Trinidadian-Canadian film director and screenwriter

Gino Justin Hudson McKoy (born 1980) is a Trinidadian-born Canadian film director, screenwriter, singer, and songwriter. He is known for directing Little Mizz Innocent (2015), Lumina (2024), and Revolutionary (2025).

==Early life and education==
Gino McKoy was born in Trinidad to Hudson and Lynda McKoy. He was raised in Canada and grew up surrounded by music and business. In his childhood, he became interested in science fiction.

==Career==
===Music===
In 2006, McKoy released "Soca Warriors Anthem" for 2006 FIFA World Cup which partly references the chorus of "Road to Italy," a 1989 hit soca song by SuperBlue, associated with the Strike Squad team. Another song, "West Indies Forever", which was produced by him in 2004, was played at the inaugural ceremony of 2007 Cricket World Cup. During his music career, McKoy was affiliated with Bertelsmann Music Group.

In 2010, McKoy released his debut album, Step Forward, which was produced by David Kershenbaum after original collaborator Nick Blagona fell ill.

In 2019, McKoy released the single "Everything to Me", which was co-written by Hudson McKoy and featured on the soundtrack of his sci-fi horror comedy film Lumina.

===Film===
In 2015, McKoy wrote the script for Little Mizz Innocent, a film starring Olga Kurylenko. The film follows a UN interpreter entangled in a conflict between the FBI and a criminal organization.

In 2020, McKoy was credited with building a 50,000-square-foot soundstage in Morocco, considered the largest interior film set constructed in Africa.
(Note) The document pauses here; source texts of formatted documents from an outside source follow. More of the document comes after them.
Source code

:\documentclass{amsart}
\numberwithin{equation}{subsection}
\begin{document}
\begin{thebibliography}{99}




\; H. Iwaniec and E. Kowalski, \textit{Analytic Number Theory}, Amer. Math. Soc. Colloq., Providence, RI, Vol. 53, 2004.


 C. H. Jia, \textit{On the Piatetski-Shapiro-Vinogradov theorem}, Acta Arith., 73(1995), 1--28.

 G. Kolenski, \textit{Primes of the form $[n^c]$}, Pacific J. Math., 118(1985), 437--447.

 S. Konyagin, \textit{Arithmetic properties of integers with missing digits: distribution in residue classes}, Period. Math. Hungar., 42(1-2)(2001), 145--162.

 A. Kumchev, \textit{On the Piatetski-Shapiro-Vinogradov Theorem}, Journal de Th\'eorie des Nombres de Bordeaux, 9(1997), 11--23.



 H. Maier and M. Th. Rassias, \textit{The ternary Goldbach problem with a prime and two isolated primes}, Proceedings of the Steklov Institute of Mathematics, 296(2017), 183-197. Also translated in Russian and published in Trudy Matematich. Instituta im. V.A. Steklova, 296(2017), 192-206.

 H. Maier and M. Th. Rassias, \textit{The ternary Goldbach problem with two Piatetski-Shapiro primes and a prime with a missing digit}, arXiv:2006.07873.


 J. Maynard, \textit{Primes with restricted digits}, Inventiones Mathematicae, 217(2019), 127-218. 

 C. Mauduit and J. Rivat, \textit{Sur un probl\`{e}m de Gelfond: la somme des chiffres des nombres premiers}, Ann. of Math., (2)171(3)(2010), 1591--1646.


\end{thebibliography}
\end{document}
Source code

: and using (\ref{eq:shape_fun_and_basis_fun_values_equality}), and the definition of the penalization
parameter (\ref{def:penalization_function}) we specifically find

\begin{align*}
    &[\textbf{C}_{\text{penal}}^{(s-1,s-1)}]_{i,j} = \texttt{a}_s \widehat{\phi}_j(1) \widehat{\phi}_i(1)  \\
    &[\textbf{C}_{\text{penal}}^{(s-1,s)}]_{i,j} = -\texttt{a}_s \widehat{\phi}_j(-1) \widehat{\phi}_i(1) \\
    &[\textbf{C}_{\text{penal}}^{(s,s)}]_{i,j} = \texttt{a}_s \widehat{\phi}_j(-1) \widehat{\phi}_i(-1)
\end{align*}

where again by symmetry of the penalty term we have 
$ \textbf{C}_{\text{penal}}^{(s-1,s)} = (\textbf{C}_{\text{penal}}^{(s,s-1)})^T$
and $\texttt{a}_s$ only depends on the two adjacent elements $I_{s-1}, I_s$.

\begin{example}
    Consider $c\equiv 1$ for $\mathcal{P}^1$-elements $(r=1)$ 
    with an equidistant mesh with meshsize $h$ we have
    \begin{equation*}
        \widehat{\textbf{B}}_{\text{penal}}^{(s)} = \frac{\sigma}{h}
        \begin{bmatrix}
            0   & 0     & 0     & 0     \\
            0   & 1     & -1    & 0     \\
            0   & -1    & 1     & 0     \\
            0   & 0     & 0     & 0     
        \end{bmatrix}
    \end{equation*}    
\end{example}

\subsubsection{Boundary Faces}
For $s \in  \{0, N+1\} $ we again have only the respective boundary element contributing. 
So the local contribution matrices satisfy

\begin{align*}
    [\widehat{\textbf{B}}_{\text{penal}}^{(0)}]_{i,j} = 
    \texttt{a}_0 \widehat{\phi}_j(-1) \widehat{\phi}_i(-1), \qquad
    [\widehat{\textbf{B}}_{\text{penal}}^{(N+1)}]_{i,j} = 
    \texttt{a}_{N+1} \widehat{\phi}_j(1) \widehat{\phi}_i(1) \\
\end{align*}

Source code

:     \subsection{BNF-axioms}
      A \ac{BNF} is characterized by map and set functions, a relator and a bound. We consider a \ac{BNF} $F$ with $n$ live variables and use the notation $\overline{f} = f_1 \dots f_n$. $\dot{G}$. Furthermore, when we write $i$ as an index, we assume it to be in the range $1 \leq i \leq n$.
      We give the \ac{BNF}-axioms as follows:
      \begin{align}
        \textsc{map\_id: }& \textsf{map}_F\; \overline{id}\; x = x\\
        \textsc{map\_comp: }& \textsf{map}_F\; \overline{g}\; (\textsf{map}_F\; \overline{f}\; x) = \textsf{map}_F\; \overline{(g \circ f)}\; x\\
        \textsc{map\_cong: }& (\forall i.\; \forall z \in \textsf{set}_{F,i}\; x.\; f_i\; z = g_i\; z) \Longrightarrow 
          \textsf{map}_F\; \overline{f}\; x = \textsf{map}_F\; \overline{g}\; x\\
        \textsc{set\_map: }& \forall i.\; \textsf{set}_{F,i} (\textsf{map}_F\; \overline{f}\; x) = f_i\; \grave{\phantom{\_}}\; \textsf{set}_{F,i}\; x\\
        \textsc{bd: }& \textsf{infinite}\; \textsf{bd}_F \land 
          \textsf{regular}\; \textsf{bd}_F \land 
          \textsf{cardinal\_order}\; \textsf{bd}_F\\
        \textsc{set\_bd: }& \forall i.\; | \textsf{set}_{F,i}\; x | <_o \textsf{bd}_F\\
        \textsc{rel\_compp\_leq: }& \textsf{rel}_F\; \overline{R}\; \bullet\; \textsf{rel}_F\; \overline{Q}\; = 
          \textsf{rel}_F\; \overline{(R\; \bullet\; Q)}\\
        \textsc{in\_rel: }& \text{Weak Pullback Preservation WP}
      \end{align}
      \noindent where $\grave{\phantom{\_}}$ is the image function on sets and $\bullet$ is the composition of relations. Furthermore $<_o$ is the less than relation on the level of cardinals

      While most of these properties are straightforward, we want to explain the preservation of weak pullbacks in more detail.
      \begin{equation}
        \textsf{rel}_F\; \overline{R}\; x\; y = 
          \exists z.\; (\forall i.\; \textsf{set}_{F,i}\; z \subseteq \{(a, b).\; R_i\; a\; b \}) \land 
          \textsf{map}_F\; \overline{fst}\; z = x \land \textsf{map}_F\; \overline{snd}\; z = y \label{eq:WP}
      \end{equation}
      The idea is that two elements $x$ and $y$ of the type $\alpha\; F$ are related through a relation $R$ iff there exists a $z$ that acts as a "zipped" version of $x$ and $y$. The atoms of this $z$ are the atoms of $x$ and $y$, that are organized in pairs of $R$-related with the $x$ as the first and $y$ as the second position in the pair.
In 2024, McKoy wrote, directed, and produced the science fiction film Lumina. He also handled the visual effects and performed several songs featured in the soundtrack. In March 2023, the film was acquired by Porter+Craig Film and Media.

McKoy is also collaborating with Michael Sloan to produce a new film, Spidersweb, set to begin shooting in the summer of the following year. The film will be filmed in Morocco.

Alongside his music and film work, McKoy ventured into fashion by co-founding Lydgio Fashions with his mother.

==Discography==
- "West Indies Forever" (2004)
- "Soca Warriors Anthem" (2006)
- "Runaway"
- "Sensy Girl"
- "Everything to me"

==Filmography==
- Little Mizz Innocent (2015)
- Lumina (2024)
- Revolutionary (2025)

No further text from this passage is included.